ENID, Okla. —
At the candidate forum organized by the AMBUCS group and the Enid News & Eagle, moderator Frank Baker asked the candidates about their philosophy on governance, whether they would vote against their constituents. Caldwell said the one guarantee he has made on the campaign trail is that voters shouldn’t expect to agree with everything he does.
“My job, I believe, is to listen to the constituents, to listen to both sides of that argument, and make the decision that’s going to best represent and be the best for the people of Enid and the state of Oklahoma,” he said.
In politics, he added, there is a “disease” that prevents lawmakers from making tough choices.
“We have too many folks who are willing to say and do whatever it is to get elected. That simply can’t be your focus,” Caldwell said.
Stuber told the audience that his own beliefs mirror the majority of his constituents.
“I haven’t had to vote against my conscience, but at the end of the day, we’re there to represent the people of District 40, not go there and push our own agenda,” he said. “We’re there to listen and that’s it.”
The candidates also chimed in on Common Core, the national education policy that the legislature and Gov. Mary Fallin rejected during the most recent session.
Read: Common Core — What does it mean to your child
Stuber said he was glad to see Fallin sign the bill.

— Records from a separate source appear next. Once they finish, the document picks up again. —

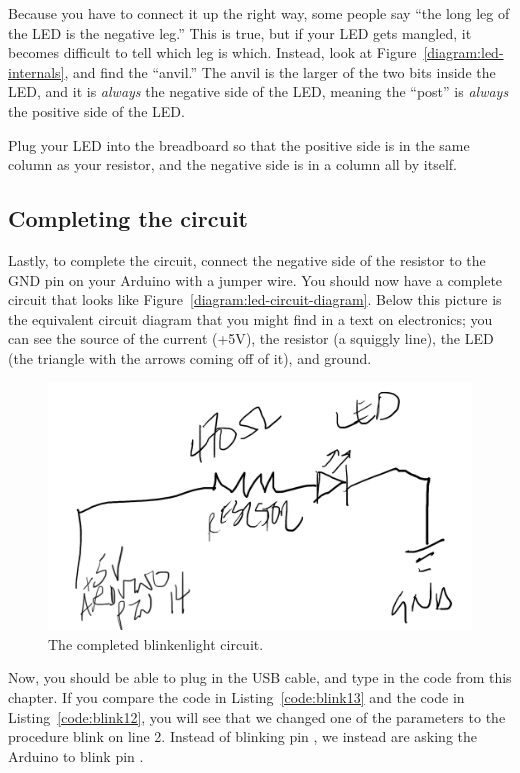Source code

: Because you have to connect it up the right way, some people say ``the long leg of the LED is the negative leg.'' This is true, but if your LED gets mangled, it becomes difficult to tell which leg is which. Instead, look at Figure~\vref{diagram:led-internals}, and find the ``anvil.'' The anvil is the larger of the two bits inside the LED, and it is {\em always} the negative side of the LED, meaning the ``post'' is {\em always} the positive side of the LED.

Plug your LED into the breadboard so that the positive side is in the same column as your resistor, and the negative side is in a column all by itself.

\subsection{Completing the circuit}
Lastly, to complete the circuit, connect the negative side of the resistor to the {\code GND} pin on your Arduino with a jumper wire. You should now have a complete circuit that looks like Figure~\vref{diagram:led-circuit-diagram}. Below this picture is the equivalent circuit diagram that you might find in a text on electronics; you can see the source of the current ({\code +5V}), the resistor (a squiggly line), the LED (the triangle with the arrows coming off of it), and ground. 

\begin{figure}[ht]
  \begin{center}
    \includegraphics[width=0.8\linewidth]{images/ch2-led-circuit-diagram}
    \caption{The completed blinkenlight circuit.}
    \label{diagram:ch2-led-circuit-diagram}
  \end{center}
\end{figure}

Now, you should be able to plug in the USB cable, and type in the code from this chapter. If you compare the code in Listing~\vref{code:blink13} and the code in Listing~\vref{code:blink12}, you will see that we changed  one of the parameters to the procedure {\procname blink} on line 2. Instead of blinking pin {}, we instead are asking the Arduino to blink pin {}.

“I am concerned she will attempt to re-package that under a new name and bring back pretty the same thing,” he countered.
Any changes to education policy should make sense, he said.
“Not all students learn the same way. Not all students test well. We need to give power back to the teachers that we’ve trained and educated, and really put more control into our local school boards and school systems,” said Stuber.
The bill signed into law this week was a “great first step,” Caldwell said.
“The question really is, where do we go from here? What do we do now?” he added.
Caldwell’s answer is to get everyone with a stake in education together, including teachers and parents.
“Instead of focusing on our differences, it’s about time we start focusing on where we agree — and that better be that we all want excellence in education for our kids,” he said.